## [WORK ITEM]
What lines of the data hold the string "THEN"? Pull each one out.

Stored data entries

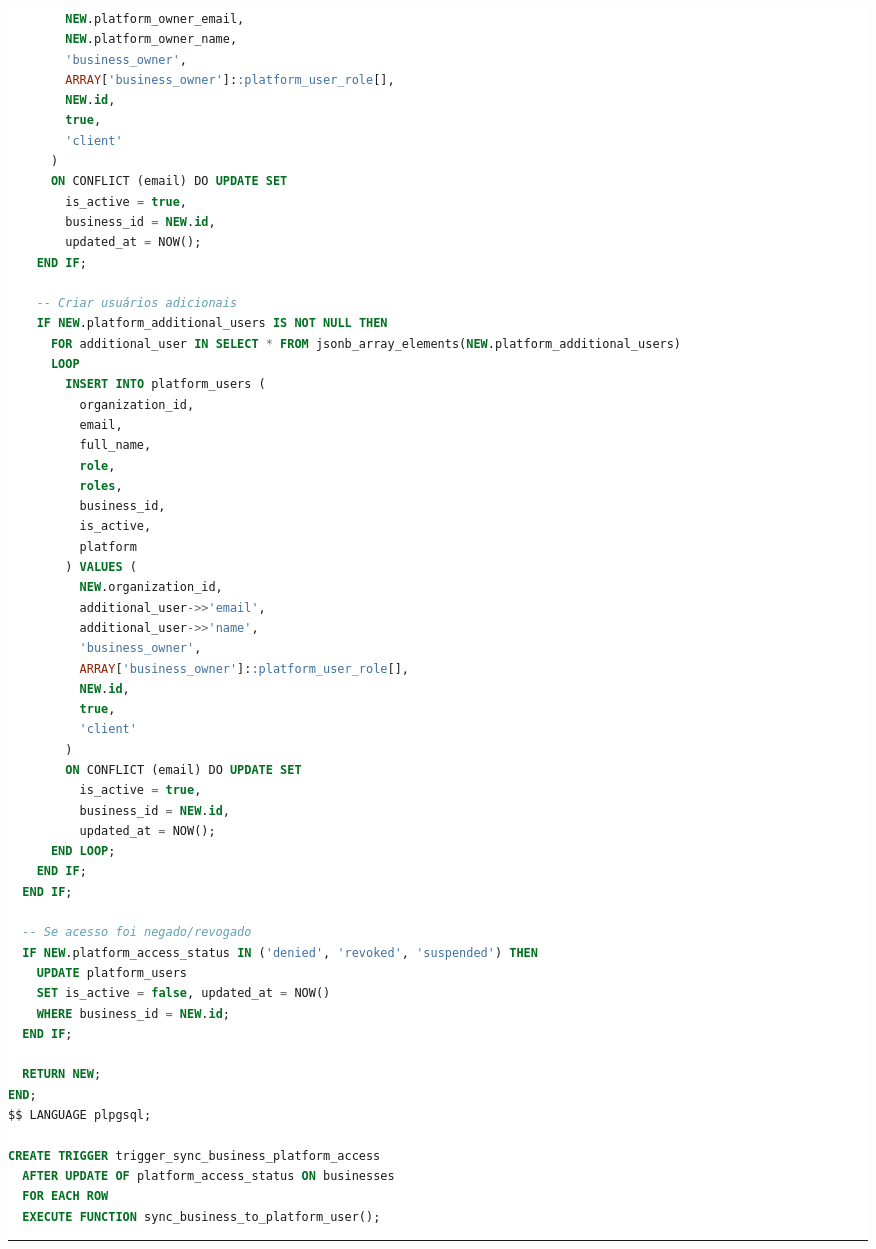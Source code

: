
 ```sql
        NEW.platform_owner_email,
        NEW.platform_owner_name,
        'business_owner',
        ARRAY['business_owner']::platform_user_role[],
        NEW.id,
        true,
        'client'
      )
      ON CONFLICT (email) DO UPDATE SET
        is_active = true,
        business_id = NEW.id,
        updated_at = NOW();
    END IF;
    
    -- Criar usuários adicionais
    IF NEW.platform_additional_users IS NOT NULL THEN
      FOR additional_user IN SELECT * FROM jsonb_array_elements(NEW.platform_additional_users)
      LOOP
        INSERT INTO platform_users (
          organization_id,
          email,
          full_name,
          role,
          roles,
          business_id,
          is_active,
          platform
        ) VALUES (
          NEW.organization_id,
          additional_user->>'email',
          additional_user->>'name',
          'business_owner',
          ARRAY['business_owner']::platform_user_role[],
          NEW.id,
          true,
          'client'
        )
        ON CONFLICT (email) DO UPDATE SET
          is_active = true,
          business_id = NEW.id,
          updated_at = NOW();
      END LOOP;
    END IF;
  END IF;
  
  -- Se acesso foi negado/revogado
  IF NEW.platform_access_status IN ('denied', 'revoked', 'suspended') THEN
    UPDATE platform_users 
    SET is_active = false, updated_at = NOW()
    WHERE business_id = NEW.id;
  END IF;
  
  RETURN NEW;
END;
$$ LANGUAGE plpgsql;

CREATE TRIGGER trigger_sync_business_platform_access
  AFTER UPDATE OF platform_access_status ON businesses
  FOR EACH ROW
  EXECUTE FUNCTION sync_business_to_platform_user();
```

---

## [EXERCISE OUTPUT]
    IF NEW.platform_additional_users IS NOT NULL THEN
  IF NEW.platform_access_status IN ('denied', 'revoked', 'suspended') THEN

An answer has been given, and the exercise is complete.